The latest from the Black Country 

West Midlands Outstrips National Output Performance for a Further Month

Corin CraneNotwithstanding some apparent easing of growth momentum at a national level, the latest Lloyds Bank PMI for the West Midlands rose from 56.5 in May to a record 58.1 in June, the strongest performance across the UK. To further substantiate this, this month’s JPMorgan Global Manufacturing PMI indicated sustained solid global growth, particularly amongst developed economies and notably in the region’s key export markets of China, Germany, France and the Netherlands. This may reflect sustained, if not increasing export demand, not just for the finished products, such as in the automotive and aerospace sectors, but from the region’s specialist precision components suppliers. On balance therefore, preliminary second quarter GDP growth can be expected to be stronger than the first quarter and is forecast to reach 0.4%.
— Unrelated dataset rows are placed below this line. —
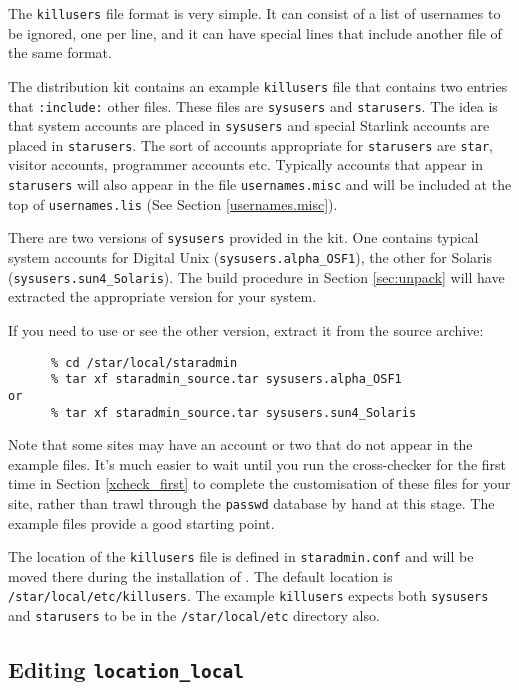 The {\tt killusers} file format is very simple. It can consist of a list of
usernames to be ignored, one per line, and it can have special lines that
include another file of the same format.

The distribution kit contains an example {\tt killusers} file that contains two
entries that {\tt :include:} other files. These files are {\tt sysusers} and
{\tt starusers}. The idea is that system accounts are placed in {\tt sysusers}
and special Starlink accounts are placed in {\tt starusers}. The sort of
accounts appropriate for {\tt starusers} are {\tt star}, visitor accounts,
programmer accounts etc. Typically accounts that appear in {\tt starusers} will
also appear in the file {\tt usernames.misc} and will be included at the top of
{\tt usernames.lis} (See Section \ref{usernames.misc}).

There are two versions of {\tt sysusers} provided in the kit. One contains
typical system accounts for Digital Unix ({\tt sysusers.alpha\_OSF1}), the
other for Solaris ({\tt sysusers.sun4\_Solaris}).  The build procedure in
Section \ref{sec:unpack} will have extracted the appropriate version for
your system.

If you need to use or see the other version, extract it from the source
archive:

\begin{verbatim}
      % cd /star/local/staradmin
      % tar xf staradmin_source.tar sysusers.alpha_OSF1
or
      % tar xf staradmin_source.tar sysusers.sun4_Solaris
\end{verbatim}

Note that some sites may have an account or two that do not appear in
the example files. It's much easier to wait until you run the
cross-checker for the first time in Section \ref{xcheck_first} to
complete the customisation of these files for your site, rather than
trawl through the {\tt passwd} database by hand at this stage. The
example files provide a good starting point.

The location of the {\tt killusers} file is defined in {\tt staradmin.conf}
and will be moved there during the installation of \staradmin. The default
location is {\tt /star/local/etc/killusers}. The example {\tt killusers}
expects both {\tt sysusers} and {\tt starusers} to be in the
{\tt /star/local/etc} directory also.

\subsection{Editing {\tt location\_local}}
The comparative stabilisation of the pound since October last year may be having a beneficial impact on price pressures. Whilst the national headline CPI figure continued to rise in May, up to an annualised 2.7, PMI data indicates easing of still robust pressures for input prices and output charges. It is evident since March that there has been a tailing off of input prices, with the previous differential between regional and national prices rapidly eroding. Output charges are still increasing slightly stronger in the region than that nationally, but the full impact of increased input costs appears to have been continued to be deferred being passed on to customers.
In contrast, the sustained tightening of the regional labour market is likely to add to regional price pressures. PMI data indicates that employment demand in the region was increasing at a significantly stronger rate than that for the UK, where demand appeared largely flat. Indeed, the present period of demand growth has been sustained since December 2012 in the West Midlands. Furthermore, according to the REC Labour Market Survey for the Midlands, both permanent placements and temporary billings recorded accelerated strongly in June, with temp pay rates rising at their fastest rates for over a year. However, notwithstanding increasing pay rates, the availability of permanent and temporary workers continued to contract. 

Given the current public disagreements between the EU and UK negotiators over citizen rights, this could intensify future labour market pressures, and unless resolved either through the negotiations or by sourcing new sources, such as through enhancements to the domestic skills base, could seriously constrain medium-term prospects. Indeed, if Brexit negotiations focus upon larger sectors, such as finance, aerospace and automotive, it might risk ignoring some of the more esoteric industries that rely on ease of access to the Single Market and Customs Union. For example, it is estimated that well over three-quarters of HGV transport movements between the UK and EU is by continentally-owned vehicles, and any significant extension to roundtrip journey times as a result of new customs formalities and regulations could considerably impair the capacity of the region to export to the EU.

Notwithstanding future concerns over the ultimate direction of Brexit negotiations, the level of new business orders recorded in June underscores the vibrancy of the regional economy, with the strength of new business orders being a significant factor contributing to the strength of the overall PMI. This notion was further ratified in the latest Quarterly Economic Survey undertaken by the Black Country Chamber of Commerce, with businesses indicating a 9% growth in orders on the previous quarter. Moreover, the level of future business orders indicates that the current growth period should extend well into the second half of the year, in the absence of any significant external shocks.

Corin Crane, Chief Executive of the Black Country Chamber of Commerce, commented: “The continued and growing pressure on local labour markets highlights the need for skills programmes to enhance the skills base, especially with the Brexit process potentially reducing access to skills for businesses further. Nevertheless, the strong performance in the Midlands reflected in the latest figures is welcome, and a positive sign for near-term performance in the region.”